***** DATA LISTING
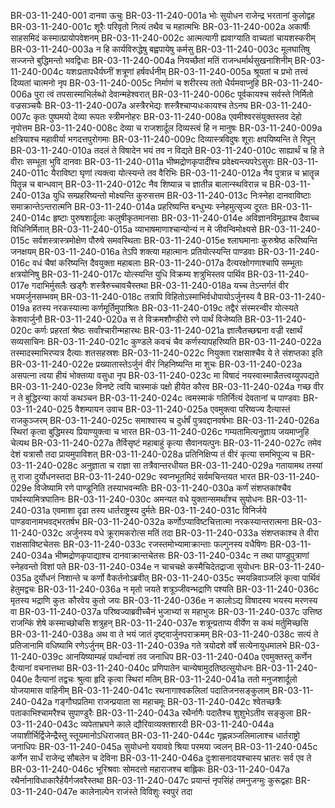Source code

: BR-03-11-240-001	दानवा ऊचुः
BR-03-11-240-001a	भोः सुयोधन राजेन्द्र भरतानां कुलोद्वह
BR-03-11-240-001c	शूरैः परिवृतो नित्यं तथैव च महात्मभिः
BR-03-11-240-002a	अकार्षीः साहसमिदं कस्मात्प्रायोपवेशनम्
BR-03-11-240-002c	आत्मत्यागी ह्यवाग्याति वाच्यतां चायशस्करीम्
BR-03-11-240-003a	न हि कार्यविरुद्धेषु बह्वपायेषु कर्मसु
BR-03-11-240-003c	मूलघातिषु सज्जन्ते बुद्धिमन्तो भवद्विधाः
BR-03-11-240-004a	नियच्छैतां मतिं राजन्धर्मार्थसुखनाशिनीम्
BR-03-11-240-004c	यशःप्रतापधैर्यघ्नीं शत्रूणां हर्षवर्धनीम्
BR-03-11-240-005a	श्रूयतां च प्रभो तत्त्वं दिव्यतां चात्मनो नृप
BR-03-11-240-005c	निर्माणं च शरीरस्य ततो धैर्यमवाप्नुहि
BR-03-11-240-006a	पुरा त्वं तपसास्माभिर्लब्धो देवान्महेश्वरात्
BR-03-11-240-006c	पूर्वकायश्च सर्वस्ते निर्मितो वज्रसञ्चयैः
BR-03-11-240-007a	अस्त्रैरभेद्यः शस्त्रैश्चाप्यधःकायश्च तेऽनघ
BR-03-11-240-007c	कृतः पुष्पमयो देव्या रूपतः स्त्रीमनोहरः
BR-03-11-240-008a	एवमीश्वरसंयुक्तस्तव देहो नृपोत्तम
BR-03-11-240-008c	देव्या च राजशार्दूल दिव्यस्त्वं हि न मानुषः
BR-03-11-240-009a	क्षत्रियाश्च महावीर्या भगदत्तपुरोगमाः
BR-03-11-240-009c	दिव्यास्त्रविदुषः शूराः क्षपयिष्यन्ति ते रिपून्
BR-03-11-240-010a	तदलं ते विषादेन भयं तव न विद्यते
BR-03-11-240-010c	साह्यार्थं च हि ते वीराः सम्भूता भुवि दानवाः
BR-03-11-240-011a	भीष्मद्रोणकृपादींश्च प्रवेक्ष्यन्त्यपरेऽसुराः
BR-03-11-240-011c	यैराविष्टा घृणां त्यक्त्वा योत्स्यन्ते तव वैरिभिः
BR-03-11-240-012a	नैव पुत्रान्न च भ्रातॄन्न पितॄन्न च बान्धवान्
BR-03-11-240-012c	नैव शिष्यान्न च ज्ञातीन्न बालान्स्थविरान्न च
BR-03-11-240-013a	युधि सम्प्रहरिष्यन्तो मोक्ष्यन्ति कुरुसत्तम
BR-03-11-240-013c	निःस्नेहा दानवाविष्टाः समाक्रान्तेऽन्तरात्मनि
BR-03-11-240-014a	प्रहरिष्यन्ति बन्धुभ्यः स्नेहमुत्सृज्य दूरतः
BR-03-11-240-014c	हृष्टाः पुरुषशार्दूलाः कलुषीकृतमानसाः
BR-03-11-240-014e	अविज्ञानविमूढाश्च दैवाच्च विधिनिर्मितात्
BR-03-11-240-015a	व्याभाषमाणाश्चान्योन्यं न मे जीवन्विमोक्ष्यसे
BR-03-11-240-015c	सर्वशस्त्रास्त्रमोक्षेण पौरुषे समवस्थिताः
BR-03-11-240-015e	श्लाघमानाः कुरुश्रेष्ठ करिष्यन्ति जनक्षयम्
BR-03-11-240-016a	तेऽपि शक्त्या महात्मानः प्रतियोत्स्यन्ति पाण्डवाः
BR-03-11-240-016c	वधं चैषां करिष्यन्ति दैवयुक्ता महाबलाः
BR-03-11-240-017a	दैत्यरक्षोगणाश्चापि सम्भूताः क्षत्रयोनिषु
BR-03-11-240-017c	योत्स्यन्ति युधि विक्रम्य शत्रुभिस्तव पार्थिव
BR-03-11-240-017e	गदाभिर्मुसलैः खड्गैः शस्त्रैरुच्चावचैस्तथा
BR-03-11-240-018a	यच्च तेऽन्तर्गतं वीर भयमर्जुनसम्भवम्
BR-03-11-240-018c	तत्रापि विहितोऽस्माभिर्वधोपायोऽर्जुनस्य वै
BR-03-11-240-019a	हतस्य नरकस्यात्मा कर्णमूर्तिमुपाश्रितः
BR-03-11-240-019c	तद्वैरं संस्मरन्वीर योत्स्यते केशवार्जुनौ
BR-03-11-240-020a	स ते विक्रमशौण्डीरो रणे पार्थं विजेष्यति
BR-03-11-240-020c	कर्णः प्रहरतां श्रेष्ठः सर्वांश्चारीन्महारथः
BR-03-11-240-021a	ज्ञात्वैतच्छद्मना वज्री रक्षार्थं सव्यसाचिनः
BR-03-11-240-021c	कुण्डले कवचं चैव कर्णस्यापहरिष्यति
BR-03-11-240-022a	तस्मादस्माभिरप्यत्र दैत्याः शतसहस्रशः
BR-03-11-240-022c	नियुक्ता राक्षसाश्चैव ये ते संशप्तका इति
BR-03-11-240-022e	प्रख्यातास्तेऽर्जुनं वीरं निहनिष्यन्ति मा शुचः
BR-03-11-240-023a	असपत्ना त्वया हीयं भोक्तव्या वसुधा नृप
BR-03-11-240-023c	मा विषादं नयस्वास्मान्नैतत्त्वय्युपपद्यते
BR-03-11-240-023e	विनष्टे त्वयि चास्माकं पक्षो हीयेत कौरव
BR-03-11-240-024a	गच्छ वीर न ते बुद्धिरन्या कार्या कथञ्चन
BR-03-11-240-024c	त्वमस्माकं गतिर्नित्यं देवतानां च पाण्डवाः
BR-03-11-240-025	वैशम्पायन उवाच
BR-03-11-240-025a	एवमुक्त्वा परिष्वज्य दैत्यास्तं राजकुञ्जरम्
BR-03-11-240-025c	समाश्वास्य च दुर्धर्षं पुत्रवद्दानवर्षभाः
BR-03-11-240-026a	स्थिरां कृत्वा बुद्धिमस्य प्रियाण्युक्त्वा च भारत
BR-03-11-240-026c	गम्यतामित्यनुज्ञाय जयमाप्नुहि चेत्यथ
BR-03-11-240-027a	तैर्विसृष्टं महाबाहुं कृत्या सैवानयत्पुनः
BR-03-11-240-027c	तमेव देशं यत्रासौ तदा प्रायमुपाविशत्
BR-03-11-240-028a	प्रतिनिक्षिप्य तं वीरं कृत्या समभिपूज्य च
BR-03-11-240-028c	अनुज्ञाता च राज्ञा सा तत्रैवान्तरधीयत
BR-03-11-240-029a	गतायामथ तस्यां तु राजा दुर्योधनस्तदा
BR-03-11-240-029c	स्वप्नभूतमिदं सर्वमचिन्तयत भारत
BR-03-11-240-029e	विजेष्यामि रणे पाण्डूनिति तस्याभवन्मतिः
BR-03-11-240-030a	कर्णं संशप्तकांश्चैव पार्थस्यामित्रघातिनः
BR-03-11-240-030c	अमन्यत वधे युक्तान्समर्थांश्च सुयोधनः
BR-03-11-240-031a	एवमाशा दृढा तस्य धार्तराष्ट्रस्य दुर्मतेः
BR-03-11-240-031c	विनिर्जये पाण्डवानामभवद्भरतर्षभ
BR-03-11-240-032a	कर्णोऽप्याविष्टचित्तात्मा नरकस्यान्तरात्मना
BR-03-11-240-032c	अर्जुनस्य वधे क्रूरामकरोत्स मतिं तदा
BR-03-11-240-033a	संशप्तकाश्च ते वीरा राक्षसाविष्टचेतसः
BR-03-11-240-033c	रजस्तमोभ्यामाक्रान्ताः फल्गुनस्य वधैषिणः
BR-03-11-240-034a	भीष्मद्रोणकृपाद्याश्च दानवाक्रान्तचेतसः
BR-03-11-240-034c	न तथा पाण्डुपुत्राणां स्नेहवन्तो विशां पते
BR-03-11-240-034e	न चाचचक्षे कस्मैचिदेतद्राजा सुयोधनः
BR-03-11-240-035a	दुर्योधनं निशान्ते च कर्णो वैकर्तनोऽब्रवीत्
BR-03-11-240-035c	स्मयन्निवाञ्जलिं कृत्वा पार्थिवं हेतुमद्वचः
BR-03-11-240-036a	न मृतो जयते शत्रूञ्जीवन्भद्राणि पश्यति
BR-03-11-240-036c	मृतस्य भद्राणि कुतः कौरवेय कुतो जयः
BR-03-11-240-036e	न कालोऽद्य विषादस्य भयस्य मरणस्य वा
BR-03-11-240-037a	परिष्वज्याब्रवीच्चैनं भुजाभ्यां स महाभुजः
BR-03-11-240-037c	उत्तिष्ठ राजन्किं शेषे कस्माच्छोचसि शत्रुहन्
BR-03-11-240-037e	शत्रून्प्रताप्य वीर्येण स कथं मर्तुमिच्छसि
BR-03-11-240-038a	अथ वा ते भयं जातं दृष्ट्वार्जुनपराक्रमम्
BR-03-11-240-038c	सत्यं ते प्रतिजानामि वधिष्यामि रणेऽर्जुनम्
BR-03-11-240-039a	गते त्रयोदशे वर्षे सत्येनायुधमालभे
BR-03-11-240-039c	आनयिष्याम्यहं पार्थान्वशं तव जनाधिप
BR-03-11-240-040a	एवमुक्तस्तु कर्णेन दैत्यानां वचनात्तथा
BR-03-11-240-040c	प्रणिपातेन चान्येषामुदतिष्ठत्सुयोधनः
BR-03-11-240-040e	दैत्यानां तद्वचः श्रुत्वा हृदि कृत्वा स्थिरां मतिम्
BR-03-11-240-041a	ततो मनुजशार्दूलो योजयामास वाहिनीम्
BR-03-11-240-041c	रथनागाश्वकलिलां पदातिजनसङ्कुलाम्
BR-03-11-240-042a	गङ्गौघप्रतिमा राजन्प्रयाता सा महाचमूः
BR-03-11-240-042c	श्वेतच्छत्रैः पताकाभिश्चामरैश्च सुपाण्डुरैः
BR-03-11-240-043a	रथैर्नागैः पदातैश्च शुशुभेऽतीव सङ्कुला
BR-03-11-240-043c	व्यपेताभ्रघने काले द्यौरिवाव्यक्तशारदी
BR-03-11-240-044a	जयाशीर्भिर्द्विजेन्द्रैस्तु स्तूयमानोऽधिराजवत्
BR-03-11-240-044c	गृह्णन्नञ्जलिमालाश्च धार्तराष्ट्रो जनाधिपः
BR-03-11-240-045a	सुयोधनो ययावग्रे श्रिया परमया ज्वलन्
BR-03-11-240-045c	कर्णेन सार्धं राजेन्द्र सौबलेन च देविना
BR-03-11-240-046a	दुःशासनादयश्चास्य भ्रातरः सर्व एव ते
BR-03-11-240-046c	भूरिश्रवाः सोमदत्तो महाराजश्च बाह्लिकः
BR-03-11-240-047a	रथैर्नानाविधाकारैर्हयैर्गजवरैस्तथा
BR-03-11-240-047c	प्रयान्तं नृपसिंहं तमनुजग्मुः कुरूद्वहाः
BR-03-11-240-047e	कालेनाल्पेन राजंस्ते विविशुः स्वपुरं तदा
**********
(INSTRUCTIONS TO FOLLOW) Write out again exactly the lines from the start of the data above through the line containing "सज्जन्ते बुद्धिमन्तो भवद्विधाः", inclusive, excluding any pictures.

(FINAL ANSWER)
Source code

: BR-03-11-240-001	दानवा ऊचुः
BR-03-11-240-001a	भोः सुयोधन राजेन्द्र भरतानां कुलोद्वह
BR-03-11-240-001c	शूरैः परिवृतो नित्यं तथैव च महात्मभिः
BR-03-11-240-002a	अकार्षीः साहसमिदं कस्मात्प्रायोपवेशनम्
BR-03-11-240-002c	आत्मत्यागी ह्यवाग्याति वाच्यतां चायशस्करीम्
BR-03-11-240-003a	न हि कार्यविरुद्धेषु बह्वपायेषु कर्मसु
BR-03-11-240-003c	मूलघातिषु सज्जन्ते बुद्धिमन्तो भवद्विधाः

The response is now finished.